A few days ago we received one of those unsolicited catalogs in the mail. It was from the Duluth Trading Company, so named because if it weren’t located in Belleville, Wisconsin, it might have been located in Duluth, Minnesota, which is only 300 miles and an entire state away from Belleville. Go figure. On the cover was a depiction of a plumber crouched on one knee with a pipe wrench in one hand and a flashlight in the other. Behind him stood a typical American housewife with her hands raised in horror and a look of pure disgust on her face. Under the heading “A Modest Proposal,” the reader was told to “turn the page for a new solution for an age-old problem.” At the top of the next page, in bold print, was the line “Longtail T – Solution to Plumber’s Butt!” Extra long T-shirts that hang down to the knees, that’s the ticket! Not a bad idea, I suppose.
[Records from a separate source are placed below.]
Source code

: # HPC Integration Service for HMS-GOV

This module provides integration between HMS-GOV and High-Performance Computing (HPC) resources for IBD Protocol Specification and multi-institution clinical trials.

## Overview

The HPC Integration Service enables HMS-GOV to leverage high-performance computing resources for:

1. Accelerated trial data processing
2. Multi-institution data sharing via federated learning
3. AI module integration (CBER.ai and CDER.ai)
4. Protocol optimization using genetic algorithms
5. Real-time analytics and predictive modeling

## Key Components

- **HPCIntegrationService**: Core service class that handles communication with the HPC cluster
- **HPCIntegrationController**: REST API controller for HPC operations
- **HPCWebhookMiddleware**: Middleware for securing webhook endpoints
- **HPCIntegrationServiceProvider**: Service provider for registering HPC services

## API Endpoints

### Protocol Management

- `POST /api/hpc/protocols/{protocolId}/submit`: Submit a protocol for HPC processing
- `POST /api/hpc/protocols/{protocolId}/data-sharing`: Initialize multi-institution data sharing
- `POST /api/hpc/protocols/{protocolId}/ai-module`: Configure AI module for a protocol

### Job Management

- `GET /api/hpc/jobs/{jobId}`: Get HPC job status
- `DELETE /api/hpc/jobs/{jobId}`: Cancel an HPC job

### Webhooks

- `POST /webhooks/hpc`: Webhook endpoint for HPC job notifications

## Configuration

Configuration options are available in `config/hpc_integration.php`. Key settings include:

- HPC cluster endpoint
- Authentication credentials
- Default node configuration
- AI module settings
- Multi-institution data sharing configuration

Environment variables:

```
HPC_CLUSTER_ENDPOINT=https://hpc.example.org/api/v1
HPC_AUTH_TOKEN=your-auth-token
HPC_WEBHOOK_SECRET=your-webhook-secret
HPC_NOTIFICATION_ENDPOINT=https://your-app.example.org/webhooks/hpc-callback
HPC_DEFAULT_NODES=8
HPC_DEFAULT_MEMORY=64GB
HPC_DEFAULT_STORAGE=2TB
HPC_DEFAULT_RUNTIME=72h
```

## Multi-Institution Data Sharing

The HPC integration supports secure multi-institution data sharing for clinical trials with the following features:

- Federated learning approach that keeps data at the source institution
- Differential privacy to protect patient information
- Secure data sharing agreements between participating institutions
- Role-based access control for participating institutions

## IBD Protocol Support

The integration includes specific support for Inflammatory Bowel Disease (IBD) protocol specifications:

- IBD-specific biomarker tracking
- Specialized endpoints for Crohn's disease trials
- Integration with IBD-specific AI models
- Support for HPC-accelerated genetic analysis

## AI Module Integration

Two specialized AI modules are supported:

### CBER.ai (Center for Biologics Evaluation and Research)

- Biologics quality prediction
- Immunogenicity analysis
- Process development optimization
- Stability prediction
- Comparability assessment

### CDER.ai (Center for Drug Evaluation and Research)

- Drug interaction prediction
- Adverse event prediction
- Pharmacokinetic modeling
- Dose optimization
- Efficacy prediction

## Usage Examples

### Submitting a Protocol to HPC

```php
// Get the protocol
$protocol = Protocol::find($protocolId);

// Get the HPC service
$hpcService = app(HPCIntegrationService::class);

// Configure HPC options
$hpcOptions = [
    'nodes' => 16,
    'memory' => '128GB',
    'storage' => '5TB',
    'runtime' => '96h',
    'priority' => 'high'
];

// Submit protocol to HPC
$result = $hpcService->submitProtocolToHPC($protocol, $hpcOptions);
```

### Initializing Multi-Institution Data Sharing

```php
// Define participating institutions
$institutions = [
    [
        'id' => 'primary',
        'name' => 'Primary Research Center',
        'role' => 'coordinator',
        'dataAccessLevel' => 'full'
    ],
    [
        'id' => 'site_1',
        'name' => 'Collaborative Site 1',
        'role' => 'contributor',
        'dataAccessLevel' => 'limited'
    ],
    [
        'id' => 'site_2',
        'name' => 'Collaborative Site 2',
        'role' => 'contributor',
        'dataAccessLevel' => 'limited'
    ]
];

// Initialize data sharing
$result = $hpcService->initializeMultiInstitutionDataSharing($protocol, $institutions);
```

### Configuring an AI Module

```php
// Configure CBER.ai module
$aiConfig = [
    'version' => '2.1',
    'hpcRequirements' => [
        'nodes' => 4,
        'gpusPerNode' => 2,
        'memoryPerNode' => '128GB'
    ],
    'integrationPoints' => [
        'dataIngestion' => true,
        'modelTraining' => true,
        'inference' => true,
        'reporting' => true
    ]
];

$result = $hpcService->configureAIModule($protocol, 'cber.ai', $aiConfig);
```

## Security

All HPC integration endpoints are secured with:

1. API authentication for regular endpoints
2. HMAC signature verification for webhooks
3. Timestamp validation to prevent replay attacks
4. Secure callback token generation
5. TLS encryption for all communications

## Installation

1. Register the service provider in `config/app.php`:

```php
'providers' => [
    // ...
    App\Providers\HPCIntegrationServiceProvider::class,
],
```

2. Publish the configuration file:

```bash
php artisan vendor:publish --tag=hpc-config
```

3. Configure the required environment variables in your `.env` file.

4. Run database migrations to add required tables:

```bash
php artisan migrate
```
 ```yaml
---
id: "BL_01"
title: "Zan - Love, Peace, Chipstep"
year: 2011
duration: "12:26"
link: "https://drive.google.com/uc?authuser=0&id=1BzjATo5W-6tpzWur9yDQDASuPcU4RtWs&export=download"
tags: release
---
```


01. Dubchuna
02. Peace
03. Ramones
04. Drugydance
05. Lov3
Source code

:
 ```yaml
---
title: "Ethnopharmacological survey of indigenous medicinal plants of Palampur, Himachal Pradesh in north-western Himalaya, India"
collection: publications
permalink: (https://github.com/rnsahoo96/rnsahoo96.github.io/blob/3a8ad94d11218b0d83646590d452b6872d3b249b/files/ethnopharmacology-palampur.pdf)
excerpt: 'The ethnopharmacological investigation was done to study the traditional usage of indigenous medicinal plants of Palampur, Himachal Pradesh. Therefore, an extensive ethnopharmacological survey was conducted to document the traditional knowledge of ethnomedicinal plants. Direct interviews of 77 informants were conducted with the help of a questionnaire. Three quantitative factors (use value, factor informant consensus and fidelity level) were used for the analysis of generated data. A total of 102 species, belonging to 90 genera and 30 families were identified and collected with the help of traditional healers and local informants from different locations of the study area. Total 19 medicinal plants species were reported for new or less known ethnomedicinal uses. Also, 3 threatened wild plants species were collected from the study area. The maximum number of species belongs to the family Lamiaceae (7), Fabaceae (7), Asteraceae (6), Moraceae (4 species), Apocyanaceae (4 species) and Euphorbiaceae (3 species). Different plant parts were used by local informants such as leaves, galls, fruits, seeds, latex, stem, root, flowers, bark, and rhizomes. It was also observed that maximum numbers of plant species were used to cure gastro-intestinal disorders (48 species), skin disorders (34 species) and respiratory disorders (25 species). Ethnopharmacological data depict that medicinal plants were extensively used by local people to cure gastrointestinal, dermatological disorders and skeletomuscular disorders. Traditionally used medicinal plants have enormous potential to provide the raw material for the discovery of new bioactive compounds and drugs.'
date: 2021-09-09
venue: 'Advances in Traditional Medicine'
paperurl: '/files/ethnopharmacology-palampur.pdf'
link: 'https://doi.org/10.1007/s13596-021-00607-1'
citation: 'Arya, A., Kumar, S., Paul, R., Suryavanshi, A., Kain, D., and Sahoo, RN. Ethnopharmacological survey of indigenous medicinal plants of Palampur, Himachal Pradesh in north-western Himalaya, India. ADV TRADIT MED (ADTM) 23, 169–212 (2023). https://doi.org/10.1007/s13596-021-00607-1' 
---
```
My wife and I chuckled at the ad, and at the ad for X-Static Socks with silver filament yarn which “naturally eliminates 99.9% of odor causing bacteria” and thus could “X-terminate the Stink.” She found another ad which said “Don’t be uncouth, groom with Duluth,” and promoted a non-electrical nose hair trimmer with the claim that “3 million men have discovered the ‘nose hair secret.’” She glanced at my nose and said “No secrets there!” I won’t even mention her reaction to the ad on the last page for “Ballroom Jeans with crouchability.” There were other products, including “Fire Hose pants,” “Bigfoot Toenail Nippers,” and the ever popular “Anti Monkey Butt powder” for bikers who develop that debilitating monkey butt condition from too many hours in the saddle.

So that night I dreamed one of those mixed up dreams which made no sense at all, and included random segments about a battalion of portly plumbers with abominably short T-shirts, all scooting around the kitchen backwards, and monkeys with bushy nose hairs and exceptionally long toenails swinging from our curtains. I also remember something or other about a tournament which pitted me and an empty paintball gun against Bigfoot, a fire hose and a pipe wrench.

I’m not sure what it all meant, but the next morning I burned that stupid catalog.